Android录制音频，一般会使用AudioRecord。今天我们来分析一下AudioRecord的源代码，看看它是怎么完成音频录制的。本文的代码基于Android 9.0。

AudioRecord的简单使用

使用AudioRecord录制音频，主要包含以下几个步骤：

1. 首先要创建AudioRecord的对象，通过构造函数public AudioRecord(int audioSource, int sampleRateInHz, int channelConfig, int audioFormat, int bufferSizeInBytes)。AudioRecord还有其它构造函数，我们这里以这个构造函数为例。这里，audioSource指定音频源，音频源在MediaRecorder.AudioSorce中定义，可定时MIC，VOICE_COMMUNICATION等。具体可以查阅AudioSource的源码。sampleRateInHz指定采样频率，一般采用44100Hz保证在所有设备上都可以正常工作。channelConfig指定声道，这在AudioFormat中定义，可以是CHANNEL_IN_MONO（单声道），CHANNEL_IN_STEREO（立体声）等。audioFormat质地感音频格式，即采样深度，可以是ENCODING_PCM_8BIT， ENCODING_PCM_16BIT等，定义在AudioFormat中。最后一个参数是bufferSizeInBytes，即录制过程中缓冲区的大小。缓冲区的大小一般通过getMinBufferSize获取。getMinBufferSize决定录制过程中所需要的最小缓冲区，如果我们传给bufferSizeInBytes的缓冲区大小比getMinBufferSize返回的值更小，AudioRecord的初始化可能会失败。关于AudioRecord构造函数内部逻辑比较简单，这里不展开讨论。
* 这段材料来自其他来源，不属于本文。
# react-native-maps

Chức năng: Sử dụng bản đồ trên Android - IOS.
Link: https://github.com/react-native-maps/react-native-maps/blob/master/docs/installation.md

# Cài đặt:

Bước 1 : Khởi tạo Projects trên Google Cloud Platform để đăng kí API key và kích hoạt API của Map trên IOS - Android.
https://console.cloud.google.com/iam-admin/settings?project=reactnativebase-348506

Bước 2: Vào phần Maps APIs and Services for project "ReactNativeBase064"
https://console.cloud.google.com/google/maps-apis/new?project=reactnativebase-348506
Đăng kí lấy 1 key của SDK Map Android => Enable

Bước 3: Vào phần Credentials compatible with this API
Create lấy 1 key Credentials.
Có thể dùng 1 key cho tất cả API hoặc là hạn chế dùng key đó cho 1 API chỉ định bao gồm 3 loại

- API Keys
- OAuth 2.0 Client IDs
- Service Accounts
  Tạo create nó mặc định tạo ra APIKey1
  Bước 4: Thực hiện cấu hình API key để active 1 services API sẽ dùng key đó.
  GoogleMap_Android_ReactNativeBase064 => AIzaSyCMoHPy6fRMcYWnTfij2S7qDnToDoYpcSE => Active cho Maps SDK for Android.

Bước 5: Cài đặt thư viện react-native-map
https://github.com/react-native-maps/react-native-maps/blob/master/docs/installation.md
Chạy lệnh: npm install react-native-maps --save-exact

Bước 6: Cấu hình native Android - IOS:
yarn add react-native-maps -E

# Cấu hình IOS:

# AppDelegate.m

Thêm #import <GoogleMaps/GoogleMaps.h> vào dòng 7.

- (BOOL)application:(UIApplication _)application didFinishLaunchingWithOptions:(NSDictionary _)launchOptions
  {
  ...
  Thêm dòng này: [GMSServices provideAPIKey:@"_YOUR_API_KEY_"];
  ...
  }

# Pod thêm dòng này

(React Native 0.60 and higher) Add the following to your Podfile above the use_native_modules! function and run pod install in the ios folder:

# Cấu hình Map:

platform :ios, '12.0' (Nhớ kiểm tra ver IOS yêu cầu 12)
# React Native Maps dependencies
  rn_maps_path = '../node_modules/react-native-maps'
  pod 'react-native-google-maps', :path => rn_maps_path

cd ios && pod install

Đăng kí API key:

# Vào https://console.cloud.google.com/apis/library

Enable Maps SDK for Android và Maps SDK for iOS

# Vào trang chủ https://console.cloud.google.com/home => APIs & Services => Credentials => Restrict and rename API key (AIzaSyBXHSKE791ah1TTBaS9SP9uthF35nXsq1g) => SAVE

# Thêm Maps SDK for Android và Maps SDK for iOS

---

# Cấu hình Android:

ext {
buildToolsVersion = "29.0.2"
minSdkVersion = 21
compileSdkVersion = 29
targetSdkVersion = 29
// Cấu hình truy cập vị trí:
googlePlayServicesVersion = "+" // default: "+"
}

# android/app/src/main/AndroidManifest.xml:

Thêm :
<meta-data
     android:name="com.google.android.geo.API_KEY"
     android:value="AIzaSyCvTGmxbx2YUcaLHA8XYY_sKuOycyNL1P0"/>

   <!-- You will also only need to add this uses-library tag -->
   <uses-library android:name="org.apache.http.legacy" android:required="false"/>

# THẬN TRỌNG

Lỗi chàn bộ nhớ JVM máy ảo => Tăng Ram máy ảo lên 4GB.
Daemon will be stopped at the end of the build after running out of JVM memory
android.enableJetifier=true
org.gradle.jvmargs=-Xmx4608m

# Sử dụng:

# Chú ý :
我们重点关注一下getMinBufferSize的实现，它是如何确定这个最小缓冲区大小的呢？

getMinBufferSize（）代码分析

getMinBufferSize函数的源代码如下：

static public int getMinBufferSize(int sampleRateInHz, int channelConfig, int audioFormat) {
        int channelCount = 0;
        switch (channelConfig) {
        case AudioFormat.CHANNEL_IN_DEFAULT: // AudioFormat.CHANNEL_CONFIGURATION_DEFAULT
        case AudioFormat.CHANNEL_IN_MONO:
        case AudioFormat.CHANNEL_CONFIGURATION_MONO:
            channelCount = 1;
            break;
        case AudioFormat.CHANNEL_IN_STEREO:
        case AudioFormat.CHANNEL_CONFIGURATION_STEREO:
        case (AudioFormat.CHANNEL_IN_FRONT | AudioFormat.CHANNEL_IN_BACK):
            channelCount = 2;
            break;
        case AudioFormat.CHANNEL_INVALID:
        default:
            loge("getMinBufferSize(): Invalid channel configuration.");
            return ERROR_BAD_VALUE;
        }

        int size = native_get_min_buff_size(sampleRateInHz, channelCount, audioFormat);
        if (size == 0) {
            return ERROR_BAD_VALUE;
        }
        else if (size == -1) {
            return ERROR;
        }
        else {
            return size;
        }
    }

首先需要根据channelConfig，确定通道数。这其实很好理解，双通道因为有两个通道，需要的数据缓冲区自然要是单通道的两倍。如果channelConfig无效，将会返回错误ERROR_BAD_VALUE。在成功获取了通道数之后，通过，native_get_min_buff_size方法来获取缓冲区的大小。核心逻辑在native_get_min_buff_size中。接下来，我们分析native_get_min_buff_size的代码。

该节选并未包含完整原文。